Visitadora em Leiria, há cerca de 30 anos, relata encontros e histórias de sofrimento humano que importa redimir
Lisboa, 10 jul 2024 (Ecclesia) – Ana Rute Santos entrou pela primeira vez num estabelecimento prisional, em Leiria, no dia do seu 13º aniversário e, 30 anos depois continua a visitar jovens que “precisam ser chamados pelo nome”.
“Há pessoas reais, há histórias reais. E há, de facto, pessoas marcadas por sofrimento, pela dor. Quando começamos a conhecer as suas histórias, o que está por trás de cada trajetória, percebemos não havia outra alternativa: 99% deles têm histórias muito difíceis”, conta à Agência ECCLESIA a visitadora, que pertence ao grupo ‘Os Samaritanos’.
“Chamá-los pelos nomes é uma alegria porque quando entram na prisão passam a ser um número e nós, visitadores, temos acesso à pessoa. E isso é um privilégio para nós. Eles deixam de ter máscaras. Não precisam se defender. E eles contam-nos aquilo que querem”, acrescenta.
Ana Rute Santos iniciou as visitas ao estabelecimento prisional regional, direcionado para mulheres, na altura existente em Leiria, e recorda ter encontrado “pessoas normais, mães de família” que a receberam “de braços abertos”.
O terceiro encontro que teve com reclusas não esquece palavras que lhe foram dirigidas por uma “mega traficante, reincidente”: “Rute, tu és nova, já percebeste que esta vida não é fácil e que há muitos caminhos errados que nós podemos tomar. Perdi noção dos quilos de droga que vendi na minha vida e que me passou pelas mãos, todo o tipo, mas foi aqui que consumir pela primeira vez”.
A visitadora lamenta que o sistema prisional não ajude quem está recluso e por isso persiste em ser voluntária procurando mostrar que “todos merecem uma segunda oportunidade, seja ela segunda, terceira ou quarta”.
A prisão devia ser um espaço que os ajudasse, de facto, a encontrar uma estrutura que eles não tiveram durante a vida. E muitos deles estão presos muitos anos e saem de lá exatamente como entravam, ainda pior. É preciso olhar para além daquilo que a pessoa fez, do crime. É isso que eu vejo lá dentro, que as pessoas estão privadas de tudo, mas que continuam a ser amadas, tal como eu sou amada”.
Reconhecendo ser um trabalho de “lançar a semente”, é com alegria que recorda noticias que recebe de reclusos que acompanhou e que “casaram, tiveram filhos” ou perceberam mudanças “mesmo no interior da prisão, na relação com colegas e com guardas, porque se descobriram amados”.

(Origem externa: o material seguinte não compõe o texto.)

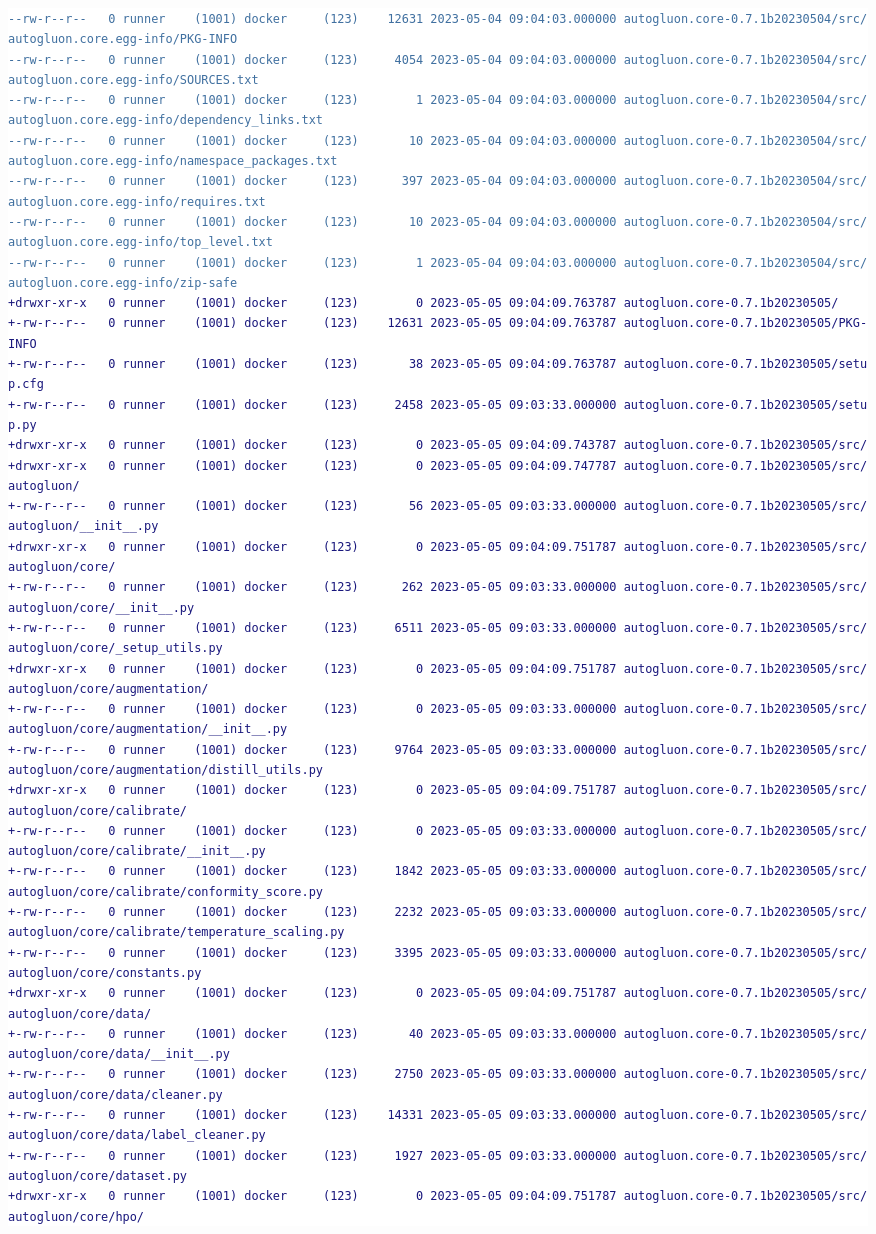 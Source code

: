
 ```diff
--rw-r--r--   0 runner    (1001) docker     (123)    12631 2023-05-04 09:04:03.000000 autogluon.core-0.7.1b20230504/src/autogluon.core.egg-info/PKG-INFO
--rw-r--r--   0 runner    (1001) docker     (123)     4054 2023-05-04 09:04:03.000000 autogluon.core-0.7.1b20230504/src/autogluon.core.egg-info/SOURCES.txt
--rw-r--r--   0 runner    (1001) docker     (123)        1 2023-05-04 09:04:03.000000 autogluon.core-0.7.1b20230504/src/autogluon.core.egg-info/dependency_links.txt
--rw-r--r--   0 runner    (1001) docker     (123)       10 2023-05-04 09:04:03.000000 autogluon.core-0.7.1b20230504/src/autogluon.core.egg-info/namespace_packages.txt
--rw-r--r--   0 runner    (1001) docker     (123)      397 2023-05-04 09:04:03.000000 autogluon.core-0.7.1b20230504/src/autogluon.core.egg-info/requires.txt
--rw-r--r--   0 runner    (1001) docker     (123)       10 2023-05-04 09:04:03.000000 autogluon.core-0.7.1b20230504/src/autogluon.core.egg-info/top_level.txt
--rw-r--r--   0 runner    (1001) docker     (123)        1 2023-05-04 09:04:03.000000 autogluon.core-0.7.1b20230504/src/autogluon.core.egg-info/zip-safe
+drwxr-xr-x   0 runner    (1001) docker     (123)        0 2023-05-05 09:04:09.763787 autogluon.core-0.7.1b20230505/
+-rw-r--r--   0 runner    (1001) docker     (123)    12631 2023-05-05 09:04:09.763787 autogluon.core-0.7.1b20230505/PKG-INFO
+-rw-r--r--   0 runner    (1001) docker     (123)       38 2023-05-05 09:04:09.763787 autogluon.core-0.7.1b20230505/setup.cfg
+-rw-r--r--   0 runner    (1001) docker     (123)     2458 2023-05-05 09:03:33.000000 autogluon.core-0.7.1b20230505/setup.py
+drwxr-xr-x   0 runner    (1001) docker     (123)        0 2023-05-05 09:04:09.743787 autogluon.core-0.7.1b20230505/src/
+drwxr-xr-x   0 runner    (1001) docker     (123)        0 2023-05-05 09:04:09.747787 autogluon.core-0.7.1b20230505/src/autogluon/
+-rw-r--r--   0 runner    (1001) docker     (123)       56 2023-05-05 09:03:33.000000 autogluon.core-0.7.1b20230505/src/autogluon/__init__.py
+drwxr-xr-x   0 runner    (1001) docker     (123)        0 2023-05-05 09:04:09.751787 autogluon.core-0.7.1b20230505/src/autogluon/core/
+-rw-r--r--   0 runner    (1001) docker     (123)      262 2023-05-05 09:03:33.000000 autogluon.core-0.7.1b20230505/src/autogluon/core/__init__.py
+-rw-r--r--   0 runner    (1001) docker     (123)     6511 2023-05-05 09:03:33.000000 autogluon.core-0.7.1b20230505/src/autogluon/core/_setup_utils.py
+drwxr-xr-x   0 runner    (1001) docker     (123)        0 2023-05-05 09:04:09.751787 autogluon.core-0.7.1b20230505/src/autogluon/core/augmentation/
+-rw-r--r--   0 runner    (1001) docker     (123)        0 2023-05-05 09:03:33.000000 autogluon.core-0.7.1b20230505/src/autogluon/core/augmentation/__init__.py
+-rw-r--r--   0 runner    (1001) docker     (123)     9764 2023-05-05 09:03:33.000000 autogluon.core-0.7.1b20230505/src/autogluon/core/augmentation/distill_utils.py
+drwxr-xr-x   0 runner    (1001) docker     (123)        0 2023-05-05 09:04:09.751787 autogluon.core-0.7.1b20230505/src/autogluon/core/calibrate/
+-rw-r--r--   0 runner    (1001) docker     (123)        0 2023-05-05 09:03:33.000000 autogluon.core-0.7.1b20230505/src/autogluon/core/calibrate/__init__.py
+-rw-r--r--   0 runner    (1001) docker     (123)     1842 2023-05-05 09:03:33.000000 autogluon.core-0.7.1b20230505/src/autogluon/core/calibrate/conformity_score.py
+-rw-r--r--   0 runner    (1001) docker     (123)     2232 2023-05-05 09:03:33.000000 autogluon.core-0.7.1b20230505/src/autogluon/core/calibrate/temperature_scaling.py
+-rw-r--r--   0 runner    (1001) docker     (123)     3395 2023-05-05 09:03:33.000000 autogluon.core-0.7.1b20230505/src/autogluon/core/constants.py
+drwxr-xr-x   0 runner    (1001) docker     (123)        0 2023-05-05 09:04:09.751787 autogluon.core-0.7.1b20230505/src/autogluon/core/data/
+-rw-r--r--   0 runner    (1001) docker     (123)       40 2023-05-05 09:03:33.000000 autogluon.core-0.7.1b20230505/src/autogluon/core/data/__init__.py
+-rw-r--r--   0 runner    (1001) docker     (123)     2750 2023-05-05 09:03:33.000000 autogluon.core-0.7.1b20230505/src/autogluon/core/data/cleaner.py
+-rw-r--r--   0 runner    (1001) docker     (123)    14331 2023-05-05 09:03:33.000000 autogluon.core-0.7.1b20230505/src/autogluon/core/data/label_cleaner.py
+-rw-r--r--   0 runner    (1001) docker     (123)     1927 2023-05-05 09:03:33.000000 autogluon.core-0.7.1b20230505/src/autogluon/core/dataset.py
+drwxr-xr-x   0 runner    (1001) docker     (123)        0 2023-05-05 09:04:09.751787 autogluon.core-0.7.1b20230505/src/autogluon/core/hpo/
```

A mãe de Rute Santos, entretanto falecida, continua a ser recordada por toda a população prisional que visitou semanalmente e que ajudava quando saia do estabelecimento prisional e precisava de ajuda.
“A vida da minha mãe alargou-se e ganhou sentido quando começou a ser visitadora do estabelecimento prisional; fez uma entrega àqueles rapazes (da prisão escola) e fazia-me sentido acompanhá-la e partilhar estas histórias com ela que ainda hoje são recordadas e acarinhadas por quem se cruzou com ela”, recorda.
Ana Rute Santos tem mestrado em Ciências Religiosas, com uma tese «O desafio de um olhar diferente perante a pobreza, na unidade letiva 3, com o nome A Partilha do Pão, do 6.º ano de escolaridade», onde analisou a importância da intervenção social realizada por crianças.
“Para mim era muito importante que as crianças pudessem perceber de que forma é que também podiam eles intervir para a melhoria de condições de vida dos outros. O que é que nos cabe a nós, enquanto cidadãos e enquanto cristãos? O que é que eu posso fazer? E aqui a pobreza, neste sentido da falta de cuidados básicos, de necessidades básicas, mas também alargar um bocadinho, esta pobreza de espírito. Estas coisas não se ensinam nos livros, nem se ensinam a falar, ensinam-se a fazer, a saber fazer, a experienciar”, indica.
Ana Rute Santos é convidada do programa ECCLESIA, emitido na Antena 1 esta noite, pouco depois da meia-noite, conversa que fica posteriormente disponível no podcast ‘Alarga a tua tenda’.